> _DESCRIPTION OF THE TASK_: Print all the records exactly, please.

Plain-text document sources:
[Start of Attachment]
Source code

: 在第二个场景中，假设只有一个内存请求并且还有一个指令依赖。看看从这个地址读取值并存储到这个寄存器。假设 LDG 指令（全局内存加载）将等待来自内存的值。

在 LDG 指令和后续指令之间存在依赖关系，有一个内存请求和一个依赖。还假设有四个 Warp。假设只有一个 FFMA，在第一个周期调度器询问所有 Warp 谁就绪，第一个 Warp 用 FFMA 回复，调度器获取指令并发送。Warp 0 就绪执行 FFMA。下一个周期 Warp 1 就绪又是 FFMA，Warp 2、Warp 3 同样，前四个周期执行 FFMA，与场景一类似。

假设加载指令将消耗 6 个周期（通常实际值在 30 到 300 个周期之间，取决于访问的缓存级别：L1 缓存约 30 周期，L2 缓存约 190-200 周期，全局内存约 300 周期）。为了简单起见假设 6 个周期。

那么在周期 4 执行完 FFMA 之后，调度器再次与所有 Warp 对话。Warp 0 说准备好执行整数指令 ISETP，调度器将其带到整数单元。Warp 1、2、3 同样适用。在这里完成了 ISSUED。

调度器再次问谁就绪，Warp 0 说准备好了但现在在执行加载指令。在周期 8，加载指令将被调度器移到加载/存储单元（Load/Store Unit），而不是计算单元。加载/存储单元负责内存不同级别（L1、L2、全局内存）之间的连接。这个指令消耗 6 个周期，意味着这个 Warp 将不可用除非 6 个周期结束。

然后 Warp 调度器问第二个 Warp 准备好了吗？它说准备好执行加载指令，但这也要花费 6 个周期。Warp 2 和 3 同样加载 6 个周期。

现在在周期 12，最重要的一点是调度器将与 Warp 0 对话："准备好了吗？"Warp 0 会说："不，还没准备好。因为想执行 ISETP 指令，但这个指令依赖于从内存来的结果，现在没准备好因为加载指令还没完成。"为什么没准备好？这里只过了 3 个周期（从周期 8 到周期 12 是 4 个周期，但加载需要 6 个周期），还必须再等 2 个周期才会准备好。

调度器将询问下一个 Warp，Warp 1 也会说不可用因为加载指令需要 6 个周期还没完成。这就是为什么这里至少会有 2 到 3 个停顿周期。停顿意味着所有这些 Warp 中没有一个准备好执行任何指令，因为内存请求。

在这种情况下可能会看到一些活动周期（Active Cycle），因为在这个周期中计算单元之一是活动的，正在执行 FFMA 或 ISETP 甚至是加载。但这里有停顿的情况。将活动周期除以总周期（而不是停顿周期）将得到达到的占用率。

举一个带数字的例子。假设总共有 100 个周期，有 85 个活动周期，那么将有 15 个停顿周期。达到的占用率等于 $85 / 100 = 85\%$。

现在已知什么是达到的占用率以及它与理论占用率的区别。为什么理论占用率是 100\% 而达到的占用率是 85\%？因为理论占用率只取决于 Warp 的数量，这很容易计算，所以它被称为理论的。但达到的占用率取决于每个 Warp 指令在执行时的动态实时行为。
[End of Attachment]
> _WRITTEN SOLUTION_:
Source code

: 在第二个场景中，假设只有一个内存请求并且还有一个指令依赖。看看从这个地址读取值并存储到这个寄存器。假设 LDG 指令（全局内存加载）将等待来自内存的值。

在 LDG 指令和后续指令之间存在依赖关系，有一个内存请求和一个依赖。还假设有四个 Warp。假设只有一个 FFMA，在第一个周期调度器询问所有 Warp 谁就绪，第一个 Warp 用 FFMA 回复，调度器获取指令并发送。Warp 0 就绪执行 FFMA。下一个周期 Warp 1 就绪又是 FFMA，Warp 2、Warp 3 同样，前四个周期执行 FFMA，与场景一类似。

假设加载指令将消耗 6 个周期（通常实际值在 30 到 300 个周期之间，取决于访问的缓存级别：L1 缓存约 30 周期，L2 缓存约 190-200 周期，全局内存约 300 周期）。为了简单起见假设 6 个周期。

那么在周期 4 执行完 FFMA 之后，调度器再次与所有 Warp 对话。Warp 0 说准备好执行整数指令 ISETP，调度器将其带到整数单元。Warp 1、2、3 同样适用。在这里完成了 ISSUED。

调度器再次问谁就绪，Warp 0 说准备好了但现在在执行加载指令。在周期 8，加载指令将被调度器移到加载/存储单元（Load/Store Unit），而不是计算单元。加载/存储单元负责内存不同级别（L1、L2、全局内存）之间的连接。这个指令消耗 6 个周期，意味着这个 Warp 将不可用除非 6 个周期结束。

然后 Warp 调度器问第二个 Warp 准备好了吗？它说准备好执行加载指令，但这也要花费 6 个周期。Warp 2 和 3 同样加载 6 个周期。

现在在周期 12，最重要的一点是调度器将与 Warp 0 对话："准备好了吗？"Warp 0 会说："不，还没准备好。因为想执行 ISETP 指令，但这个指令依赖于从内存来的结果，现在没准备好因为加载指令还没完成。"为什么没准备好？这里只过了 3 个周期（从周期 8 到周期 12 是 4 个周期，但加载需要 6 个周期），还必须再等 2 个周期才会准备好。

调度器将询问下一个 Warp，Warp 1 也会说不可用因为加载指令需要 6 个周期还没完成。这就是为什么这里至少会有 2 到 3 个停顿周期。停顿意味着所有这些 Warp 中没有一个准备好执行任何指令，因为内存请求。

在这种情况下可能会看到一些活动周期（Active Cycle），因为在这个周期中计算单元之一是活动的，正在执行 FFMA 或 ISETP 甚至是加载。但这里有停顿的情况。将活动周期除以总周期（而不是停顿周期）将得到达到的占用率。

举一个带数字的例子。假设总共有 100 个周期，有 85 个活动周期，那么将有 15 个停顿周期。达到的占用率等于 $85 / 100 = 85\%$。

现在已知什么是达到的占用率以及它与理论占用率的区别。为什么理论占用率是 100\% 而达到的占用率是 85\%？因为理论占用率只取决于 Warp 的数量，这很容易计算，所以它被称为理论的。但达到的占用率取决于每个 Warp 指令在执行时的动态实时行为。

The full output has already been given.